**EXERCISE OBJECTIVE**
Check every line of the entries for "packages", and copy the lines that hold it.

Source data:
************

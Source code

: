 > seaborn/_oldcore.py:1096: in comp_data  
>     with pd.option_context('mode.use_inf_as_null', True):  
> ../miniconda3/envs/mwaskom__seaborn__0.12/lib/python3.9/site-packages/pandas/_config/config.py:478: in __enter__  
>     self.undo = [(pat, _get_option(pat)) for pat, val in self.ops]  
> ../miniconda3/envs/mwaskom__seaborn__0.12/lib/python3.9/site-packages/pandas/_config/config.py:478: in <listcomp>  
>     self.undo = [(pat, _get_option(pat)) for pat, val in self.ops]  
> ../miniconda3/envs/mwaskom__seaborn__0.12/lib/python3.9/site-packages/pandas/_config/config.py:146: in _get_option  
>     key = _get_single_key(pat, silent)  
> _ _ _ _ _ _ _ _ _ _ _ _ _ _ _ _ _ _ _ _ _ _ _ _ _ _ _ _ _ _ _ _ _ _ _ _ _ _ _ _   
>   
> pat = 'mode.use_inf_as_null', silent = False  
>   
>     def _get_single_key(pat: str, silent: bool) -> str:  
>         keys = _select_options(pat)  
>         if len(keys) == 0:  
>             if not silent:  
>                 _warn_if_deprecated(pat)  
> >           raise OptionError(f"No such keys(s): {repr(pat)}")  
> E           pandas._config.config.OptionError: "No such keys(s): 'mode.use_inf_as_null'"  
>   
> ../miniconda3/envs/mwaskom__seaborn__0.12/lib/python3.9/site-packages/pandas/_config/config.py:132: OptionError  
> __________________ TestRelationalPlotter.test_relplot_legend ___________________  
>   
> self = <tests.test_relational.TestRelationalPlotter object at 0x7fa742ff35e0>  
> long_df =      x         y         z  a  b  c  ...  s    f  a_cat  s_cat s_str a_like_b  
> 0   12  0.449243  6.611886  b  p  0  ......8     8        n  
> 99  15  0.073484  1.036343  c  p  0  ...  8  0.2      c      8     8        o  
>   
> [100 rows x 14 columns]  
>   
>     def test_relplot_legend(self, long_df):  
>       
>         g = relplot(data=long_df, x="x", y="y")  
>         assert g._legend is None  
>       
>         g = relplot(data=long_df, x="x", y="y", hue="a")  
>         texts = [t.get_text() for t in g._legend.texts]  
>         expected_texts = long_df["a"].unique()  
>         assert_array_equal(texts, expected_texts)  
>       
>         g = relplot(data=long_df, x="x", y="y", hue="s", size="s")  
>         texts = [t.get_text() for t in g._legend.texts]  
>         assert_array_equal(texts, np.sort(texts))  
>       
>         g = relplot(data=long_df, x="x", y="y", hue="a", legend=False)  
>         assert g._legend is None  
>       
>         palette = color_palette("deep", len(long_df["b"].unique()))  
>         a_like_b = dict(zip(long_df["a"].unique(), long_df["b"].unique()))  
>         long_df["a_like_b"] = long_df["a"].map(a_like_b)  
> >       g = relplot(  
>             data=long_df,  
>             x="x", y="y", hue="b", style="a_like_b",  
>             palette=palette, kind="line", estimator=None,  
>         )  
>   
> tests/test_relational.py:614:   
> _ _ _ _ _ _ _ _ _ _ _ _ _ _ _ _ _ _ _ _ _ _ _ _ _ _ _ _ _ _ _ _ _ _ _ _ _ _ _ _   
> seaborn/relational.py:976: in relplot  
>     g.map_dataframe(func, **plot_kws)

************

**WRITTEN SOLUTION**
> ../miniconda3/envs/mwaskom__seaborn__0.12/lib/python3.9/site-packages/pandas/_config/config.py:478: in __enter__  
> ../miniconda3/envs/mwaskom__seaborn__0.12/lib/python3.9/site-packages/pandas/_config/config.py:478: in <listcomp>  
> ../miniconda3/envs/mwaskom__seaborn__0.12/lib/python3.9/site-packages/pandas/_config/config.py:146: in _get_option  
> ../miniconda3/envs/mwaskom__seaborn__0.12/lib/python3.9/site-packages/pandas/_config/config.py:132: OptionError  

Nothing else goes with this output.